Quantitation of transcription using dual luciferase analyses in transgenic zebrafish embryos

Transient transgenesis in zebrafish embryos results in mosaic expression and limits the use of single quantitative reporters such as luciferase in the fish. We employed a dual luciferase (firefly and renilla) system to address the issue of heterogeneous expression. Co-injection of two vectors has been shown previously to result in congruent mosaic expression during zebrafish development with this promoter (29). Therefore we reasoned that a two-reporter strategy might control for the heterogeneity of expression associated with zebrafish transient transgenesis. Pooling transgenic embryos were harvested and renilla and firefly luciferase activities were measured independently in each sample. The quotient of the two activities (counts per second) results in a constant luciferase ratio (LR) across samples (data not shown). Thus, the ratio of the luciferase activities serves as a consistent and comparable metric to quantitate expression in zebrafish transient transgenesis.

At 3 dpf, the baseline firefly to renilla LR was 2.75 ± 0.55 following co-injection of two enhancerless vectors. When negative control sequences were included, the average ratio was 2.64 with a SD of 1.88 for the pooled negative control constructs (range 0.27–5.71). We interpreted values which exceeded the mean for these pooled negative control sequences by 2 SD as exerting a significant effect on transcription (threshold ratio = 6.40). Applying this criterion to the positive control enhancers, two elements exceeded the threshold LR value (PC3 was 22.01 and PC1 was 9.05). PC2 did not have a significant LR (5.31). The positive and negative LR results mirror the spatial enhancement data from the GFP analysis.

Expression constructs were created combining a cloned NCECR, the cMLC2 promoter and firefly luciferase (Figure 1). These were co-injected with an equal amount of the plasmid pGM:RL which contained the Gateway insertion sequence, cMLC2 promoter and RL coding sequence, respectively. Of the 16 anonymous NC sequences tested, 11 (69%) were positive for transcriptional upregulation (LR range: 6.56–37.53). Negative sequences ranged between a minimum value of 3.36 to a maximum of 6.16 (Figure 3).
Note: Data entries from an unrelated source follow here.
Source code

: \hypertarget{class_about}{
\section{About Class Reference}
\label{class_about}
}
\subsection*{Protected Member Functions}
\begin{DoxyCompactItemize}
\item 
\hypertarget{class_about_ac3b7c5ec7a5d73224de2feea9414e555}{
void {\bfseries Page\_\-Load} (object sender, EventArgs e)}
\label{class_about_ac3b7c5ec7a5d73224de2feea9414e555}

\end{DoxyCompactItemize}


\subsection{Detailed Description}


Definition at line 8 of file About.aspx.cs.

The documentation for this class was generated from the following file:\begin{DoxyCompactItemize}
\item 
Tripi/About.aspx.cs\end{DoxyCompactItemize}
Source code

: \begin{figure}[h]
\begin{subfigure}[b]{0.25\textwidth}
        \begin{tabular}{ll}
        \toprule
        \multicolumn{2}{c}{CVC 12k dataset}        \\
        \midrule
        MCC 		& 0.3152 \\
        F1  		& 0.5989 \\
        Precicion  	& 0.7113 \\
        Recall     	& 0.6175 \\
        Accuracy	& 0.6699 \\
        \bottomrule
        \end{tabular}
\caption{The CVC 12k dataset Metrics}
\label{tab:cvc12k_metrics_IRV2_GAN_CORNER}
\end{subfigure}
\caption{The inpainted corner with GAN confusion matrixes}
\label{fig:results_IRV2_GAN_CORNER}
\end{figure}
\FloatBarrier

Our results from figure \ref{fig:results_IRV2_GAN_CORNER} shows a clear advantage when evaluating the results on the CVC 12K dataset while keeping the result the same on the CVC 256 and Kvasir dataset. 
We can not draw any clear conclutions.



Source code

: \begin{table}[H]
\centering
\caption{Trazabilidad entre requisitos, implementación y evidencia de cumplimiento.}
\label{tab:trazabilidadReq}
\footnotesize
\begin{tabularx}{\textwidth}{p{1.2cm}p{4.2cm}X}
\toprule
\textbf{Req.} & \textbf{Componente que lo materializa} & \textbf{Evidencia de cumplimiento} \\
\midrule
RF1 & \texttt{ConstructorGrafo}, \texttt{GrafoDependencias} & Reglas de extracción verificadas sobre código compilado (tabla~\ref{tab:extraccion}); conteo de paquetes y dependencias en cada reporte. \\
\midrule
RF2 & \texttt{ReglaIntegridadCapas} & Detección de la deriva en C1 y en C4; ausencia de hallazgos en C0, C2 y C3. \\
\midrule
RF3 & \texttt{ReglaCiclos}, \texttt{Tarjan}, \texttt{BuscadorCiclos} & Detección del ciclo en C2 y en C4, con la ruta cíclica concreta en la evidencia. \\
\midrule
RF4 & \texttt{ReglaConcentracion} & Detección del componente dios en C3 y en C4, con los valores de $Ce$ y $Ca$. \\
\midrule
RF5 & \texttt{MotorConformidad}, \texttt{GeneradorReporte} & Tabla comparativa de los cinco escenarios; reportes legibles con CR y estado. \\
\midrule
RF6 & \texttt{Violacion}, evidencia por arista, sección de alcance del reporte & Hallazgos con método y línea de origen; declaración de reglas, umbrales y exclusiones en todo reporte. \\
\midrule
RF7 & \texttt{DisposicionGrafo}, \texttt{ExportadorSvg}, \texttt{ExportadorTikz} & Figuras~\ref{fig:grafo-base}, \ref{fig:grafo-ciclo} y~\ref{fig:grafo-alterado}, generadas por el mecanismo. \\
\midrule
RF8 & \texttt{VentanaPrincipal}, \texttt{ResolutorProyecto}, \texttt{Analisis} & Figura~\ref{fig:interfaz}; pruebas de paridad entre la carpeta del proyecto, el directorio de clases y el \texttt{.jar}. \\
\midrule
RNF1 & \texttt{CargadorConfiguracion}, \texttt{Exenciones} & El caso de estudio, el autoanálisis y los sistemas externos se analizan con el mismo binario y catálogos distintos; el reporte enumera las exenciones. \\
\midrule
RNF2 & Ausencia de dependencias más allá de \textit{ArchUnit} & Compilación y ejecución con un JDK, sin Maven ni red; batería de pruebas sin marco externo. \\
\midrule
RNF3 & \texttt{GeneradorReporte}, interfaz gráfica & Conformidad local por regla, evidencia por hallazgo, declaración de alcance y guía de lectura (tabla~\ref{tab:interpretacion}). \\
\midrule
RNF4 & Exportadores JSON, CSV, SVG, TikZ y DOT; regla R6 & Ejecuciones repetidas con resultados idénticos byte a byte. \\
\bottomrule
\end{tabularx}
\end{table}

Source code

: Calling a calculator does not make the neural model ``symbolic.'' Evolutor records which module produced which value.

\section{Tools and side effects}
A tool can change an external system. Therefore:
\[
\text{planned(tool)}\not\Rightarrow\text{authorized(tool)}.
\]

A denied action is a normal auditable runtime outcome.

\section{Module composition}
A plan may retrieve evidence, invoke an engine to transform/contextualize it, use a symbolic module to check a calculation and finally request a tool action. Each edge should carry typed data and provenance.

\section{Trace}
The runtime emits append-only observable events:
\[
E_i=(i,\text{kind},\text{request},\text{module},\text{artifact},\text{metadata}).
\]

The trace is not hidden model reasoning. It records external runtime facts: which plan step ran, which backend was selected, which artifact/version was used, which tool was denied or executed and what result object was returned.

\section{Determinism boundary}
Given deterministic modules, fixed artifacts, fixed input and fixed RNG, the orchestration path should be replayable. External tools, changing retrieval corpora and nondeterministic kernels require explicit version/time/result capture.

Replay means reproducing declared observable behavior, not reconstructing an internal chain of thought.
Spatial regulation and absolute transcription level are concordant but not identical

Comparing the two assays of transcriptional regulation we find that 13 out of 16 NC sequences (81%) have concordant results: 9 demonstrate upregulation by both the spatial and luminometric methodologies and 4 demonstrate no augmentation in both systems. Of the remaining 3 that show discordant results, 2 demonstrate upregulation by luciferase but are unchanged by spatial criteria (HZ.H9, HZ.Z15); the last shows significant ectopic GFP expression but does not achieve the threshold LR value (HZ.H4).

DISCUSSION

A major post-genome challenge remains the detailed functional annotation of NC sequences. The ab initio prediction of exons and coding sequences from genomic DNA is aided by the specific selection pressures imposed on such sequences, the presence of ORF and other conserved features which can be used as starting points for the prediction of genes. Identification of regulatory domains in NC sequence has no operational analog to gene prediction algorithms. Predictive algorithms for candidate regulatory NC sequences at present are restricted to direct inter-species comparisons. Ultimately, candidate regions identified through any purely in silico strategy will require empiric biological testing.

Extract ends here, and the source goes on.